The wood processing industry faces a problem few other industries know to the same degree. Sawmills, drying kilns and forestry operations work where the timber is — deep in forest complexes, mountainous areas and rural regions far from a stable power grid. Often there is no grid at all, or connecting to it is so expensive and slow that it isn’t really an option. For generations the answer has been the same: a diesel generator
Two kinds of pressure, one source
Wood processing is among the most energy-intensive industrial sectors. Industrial drying kilns run continuously, with a stable and high load. Conveyor belts, sanding and sawing machines require constant power throughout the working day. A seasonal field operation for logging and timber transport has parallel needs of its own — worker accommodation, office space, sanitary facilities, tool charging.
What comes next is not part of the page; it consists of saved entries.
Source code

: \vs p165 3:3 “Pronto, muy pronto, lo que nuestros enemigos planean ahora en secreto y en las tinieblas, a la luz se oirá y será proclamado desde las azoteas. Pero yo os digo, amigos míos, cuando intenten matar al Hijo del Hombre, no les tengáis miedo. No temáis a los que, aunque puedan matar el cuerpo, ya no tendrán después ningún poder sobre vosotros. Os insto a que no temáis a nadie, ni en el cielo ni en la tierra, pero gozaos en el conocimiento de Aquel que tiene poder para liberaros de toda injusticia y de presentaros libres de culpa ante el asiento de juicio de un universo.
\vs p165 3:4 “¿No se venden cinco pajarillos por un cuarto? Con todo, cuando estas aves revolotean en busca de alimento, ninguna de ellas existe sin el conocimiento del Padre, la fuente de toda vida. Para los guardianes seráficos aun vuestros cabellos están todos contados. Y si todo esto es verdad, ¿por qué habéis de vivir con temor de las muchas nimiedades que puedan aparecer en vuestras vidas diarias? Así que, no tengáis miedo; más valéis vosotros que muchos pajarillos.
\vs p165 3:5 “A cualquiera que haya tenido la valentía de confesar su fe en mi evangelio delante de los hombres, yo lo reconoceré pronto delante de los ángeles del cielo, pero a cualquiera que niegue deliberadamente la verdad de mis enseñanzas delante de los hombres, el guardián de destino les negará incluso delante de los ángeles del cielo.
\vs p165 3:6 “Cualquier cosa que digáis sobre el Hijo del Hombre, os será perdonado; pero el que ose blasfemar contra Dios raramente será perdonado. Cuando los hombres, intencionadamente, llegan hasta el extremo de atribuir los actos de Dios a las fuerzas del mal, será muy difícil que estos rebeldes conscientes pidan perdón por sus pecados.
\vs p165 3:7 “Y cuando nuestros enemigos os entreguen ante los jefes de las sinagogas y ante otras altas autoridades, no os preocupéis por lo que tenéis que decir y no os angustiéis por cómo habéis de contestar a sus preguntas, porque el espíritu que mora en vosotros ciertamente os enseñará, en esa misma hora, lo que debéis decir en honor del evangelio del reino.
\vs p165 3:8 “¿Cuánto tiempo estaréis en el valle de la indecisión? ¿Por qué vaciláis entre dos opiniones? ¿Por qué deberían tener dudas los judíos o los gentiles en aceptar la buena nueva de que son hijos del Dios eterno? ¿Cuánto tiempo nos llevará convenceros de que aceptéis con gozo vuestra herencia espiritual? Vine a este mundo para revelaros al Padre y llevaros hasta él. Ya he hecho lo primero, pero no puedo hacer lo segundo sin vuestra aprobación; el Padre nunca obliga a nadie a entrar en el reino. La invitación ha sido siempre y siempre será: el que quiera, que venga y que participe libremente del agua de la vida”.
Diesel covers all of that, but at a premium. Per kilowatt-hour, a generator costs three to five times more than a solar system with battery storage once you add fuel, service, downtime and supply logistics. A grid connection, where it is even possible, easily exceeds several hundred thousand euros and takes months. And the pressure from the other side keeps rising — EU customers, banks and foreign partners increasingly ask for proof of low emissions as a precondition for working together.
A system that moves with the business
A modular solar system with battery storage changes the math. The system is installed on a site with no grid connection — it collects energy during the day, stores it in batteries and delivers it to the load 24 hours a day. Smart energy management balances production, storage and consumption automatically, without constant supervision.
A standard container format means the system is transported like any other container and installed in just a few days. When a seasonal operation ends and the work moves twenty kilometers down the road, the system moves with it. The investment isn’t tied to one location — it’s tied to the company and the rhythm of its projects.
Which operations benefit most from this
Industrial drying kilns get the clearest value — their consumption is predictable and constant, and it happens mostly during daylight hours when solar delivers the most. The same applies to sawmills with stable daily production, where this kind of system can cover peak consumption and drastically reduce reliance on diesel or expensive tariff periods.
Mobile primary timber processing units, which are increasingly set up directly at the cutting site, gain the ability to operate from day one — without waiting on a grid connection and without depending on fuel deliveries. Forestry operations with field camps use the same principle for worker accommodation, the foreman’s office and sanitary facilities. Existing sawmills with an unstable grid use the same system as an automatic backup — it takes over the power supply in case of an outage without manual intervention and without interrupting production.

Decades, not years
The most common mistake when evaluating this kind of solution is looking only at the initial system cost. The right view is the total cost of ownership across 25 to 30 years of operation — what energy actually costs you over all that time, with every season, every breakdown and every fuel price hike. In that projection, a solar system with batteries isn’t expensive. Diesel is.
There is also a second layer of value that can no longer be ignored. Banks financing expansion, funds taking equity positions and customers signing long-term offtake agreements all ask for proof of low emissions. Solar power is part of that documentation from day one — not something added at the last minute before the contract is signed.